High-performance fiducial-marker detection for Python. nanofractal wraps two compact, header-only C++ detectors with nanobind:

  • ArUco Nano v6 — square markers: all standard OpenCV ArUco dictionaries (4×4, 5×5, 6×6, 7×7) plus ARUCO_MIP_36h12 and AprilTag 36h11.
  • Fractal markers — nested markers that stay detectable under heavy occlusion and expose many inner corner correspondences for accurate, long-range pose.

It is built for speed: zero-copy NumPy ↔ cv::Mat, the GIL is released during detection, and a parallel batch API scales across cores.

single-frame detect():   ~0.43 ms @ 640×480   ~1.0 ms @ 1280×720   ~3.1 ms @ 1920×1080
detection_scale=0.5:     ~4× faster on the threshold/contour stage (corners refined at full res)
batch detect_batch():    ~3.2× throughput on 4 threads

Measured on a desktop CPU with max_attempts=1; your numbers will vary.


Installation

pip install nanofractal

Wheels bundle a minimal OpenCV, so no system OpenCV is required at runtime.

Build from source

You need a C++17 compiler, CMake ≥ 3.18 and a development OpenCV (core, imgproc, calib3d, features2d):

# Debian/Ubuntu
sudo apt-get install -y build-essential cmake libopencv-dev

pip install .

Local dev build with CPU tuning

# Enable -march=native + -ffast-math for maximum local performance:
NF_NATIVE=1 pip install -e . --no-build-isolation

Quick start

Inputs are plain NumPy uint8 arrays — either (H, W) grayscale or (H, W, 3) BGR, and C-contiguous (use np.ascontiguousarray if unsure). Any image loader works; the examples use OpenCV.

Detect ArUco markers

import cv2
import nanofractal as nf

image = cv2.imread("scene.png")                  # (H, W, 3) uint8 BGR

# Standard 4×4 dictionary (50 unique markers)
det = nf.ArucoDetector(nf.Dict.DICT_4X4_50)

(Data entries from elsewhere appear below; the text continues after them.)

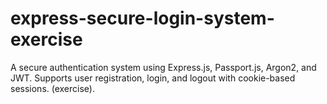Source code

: # express-secure-login-system-exercise
A secure authentication system using Express.js, Passport.js, Argon2, and JWT. Supports user registration, login, and logout with cookie-based sessions. (exercise).
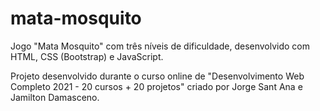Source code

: # mata-mosquito
 Jogo "Mata Mosquito" com três níveis de dificuldade, desenvolvido com HTML, CSS (Bootstrap) e JavaScript.

 Projeto desenvolvido durante o curso online de "Desenvolvimento Web Completo 2021 - 20 cursos + 20 projetos" criado por Jorge Sant Ana e Jamilton Damasceno.
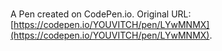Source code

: # 

A Pen created on CodePen.io. Original URL: [https://codepen.io/YOUVITCH/pen/LYwMNMX](https://codepen.io/YOUVITCH/pen/LYwMNMX).

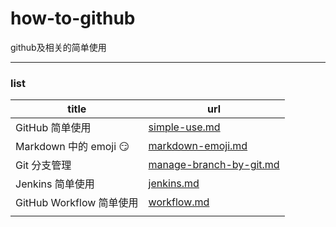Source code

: # how-to-github

github及相关的简单使用

---

### list

| title                       | url                                                |
| --------------------------- | -------------------------------------------------- |
| GitHub 简单使用             | [simple-use.md](simple-use.md)                     |
| Markdown 中的 emoji :smirk: | [markdown-emoji.md](markdown-emoji.md)             |
| Git 分支管理                | [manage-branch-by-git.md](manage-branch-by-git.md) |
| Jenkins 简单使用            | [jenkins.md](jenkins.md)                           |
| GitHub Workflow 简单使用    | [workflow.md](workflow.md)                         |
|                             |                                                    |

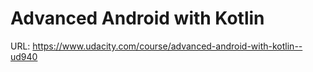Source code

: Advanced Android with Kotlin
============================
URL: https://www.udacity.com/course/advanced-android-with-kotlin--ud940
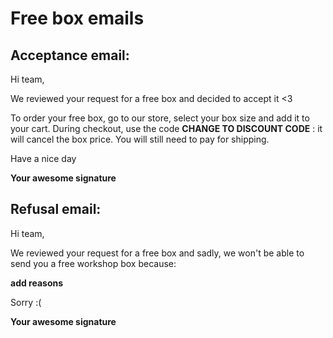 # Free box emails

## Acceptance email:

Hi team,

We reviewed your request for a free box and decided to accept it <3

To order your free box, go to our store, select your box size and add it to your cart. During checkout, use the code **CHANGE TO DISCOUNT CODE** : it will cancel the box price. You will still need to pay for shipping.

Have a nice day

**Your awesome signature**

## Refusal email:

Hi team,

We reviewed your request for a free box and sadly, we won't be able to send you a free workshop box because:

**add reasons**

Sorry :(

**Your awesome signature**
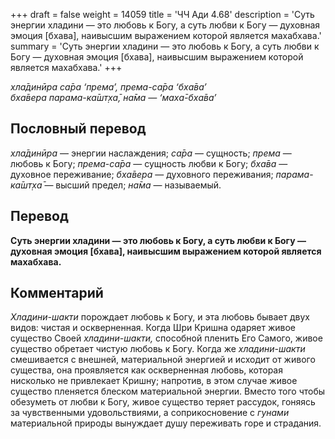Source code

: +++
draft = false
weight = 14059
title = 'ЧЧ Ади 4.68'
description = 'Суть энергии хладини — это любовь к Богу, а суть любви к Богу — духовная эмоция [бхава], наивысшим выражением которой является махабхава.'
summary = 'Суть энергии хладини — это любовь к Богу, а суть любви к Богу — духовная эмоция [бхава], наивысшим выражением которой является махабхава.'
+++

_хла̄динӣра са̄ра ‘према’, према-са̄ра ‘бха̄ва’  
бха̄вера парама-ка̄шт̣ха̄, на̄ма — ‘маха̄-бха̄ва’_

## Пословный перевод

_хла̄динӣра_ — энергии наслаждения; _са̄ра_ — сущность; _према_ — любовь к Богу; _према_\-_са̄ра_ — сущность любви к Богу; _бха̄ва_ — духовное переживание; _бха̄вера_ — духовного переживания; _парама_\-_ка̄шт̣ха̄_ — высший предел; _на̄ма_ — называемый.

## Перевод

**Суть энергии хладини — это любовь к Богу, а суть любви к Богу — духовная эмоция \[бхава\], наивысшим выражением которой является махабхава.**

## Комментарий

_Хладини-шакти_ порождает любовь к Богу, и эта любовь бывает двух видов: чистая и оскверненная. Когда Шри Кришна одаряет живое существо Своей _хладини-шакти,_ способной пленить Его Самого, живое существо обретает чистую любовь к Богу. Когда же _хладини-шакти_ смешивается с внешней, материальной энергией и исходит от живого существа, она проявляется как оскверненная любовь, которая нисколько не привлекает Кришну; напротив, в этом случае живое существо пленяется блеском материальной энергии. Вместо того чтобы обезуметь от любви к Богу, живое существо теряет рассудок, гоняясь за чувственными удовольствиями, а соприкосновение с _гунами_ материальной природы вынуждает душу переживать горе и страдания.
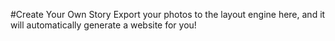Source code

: #Create Your Own Story
Export your photos to the layout engine here, and it will automatically
generate a website for you!

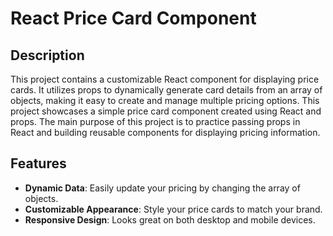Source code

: # React Price Card Component

## Description

This project contains a customizable React component for displaying price cards. 
It utilizes props to dynamically generate card details from an array of objects, making it easy to create and manage multiple pricing options.
This project showcases a simple price card component created using React and props. 
The main purpose of this project is to practice passing props in React and building reusable components for displaying pricing information.

## Features

- **Dynamic Data**: Easily update your pricing by changing the array of objects.
- **Customizable Appearance**: Style your price cards to match your brand.
- **Responsive Design**: Looks great on both desktop and mobile devices.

# Or the legacy / AprilTag dictionaries:
# det = nf.ArucoDetector(nf.Dict.ARUCO_MIP_36h12)
# det = nf.ArucoDetector(nf.Dict.APRILTAG_36h11)

res = det.detect(image)
print(res.ids)        # int32   (N,)       e.g. [ 7 42]
print(res.corners)    # float32 (N, 4, 2)  clockwise corners, subpixel

Tune detection parameters

params = nf.DetectorParams()
params.min_contour_size    = 30    # detect smaller markers (default: 50)
params.adaptive_block_size = 11    # adaptive threshold window (must be odd, ≥3)
params.adaptive_c          = 7.0   # threshold constant (default: 7)
params.approx_poly_rate    = 0.05  # polygon approx rate (default: 0.05)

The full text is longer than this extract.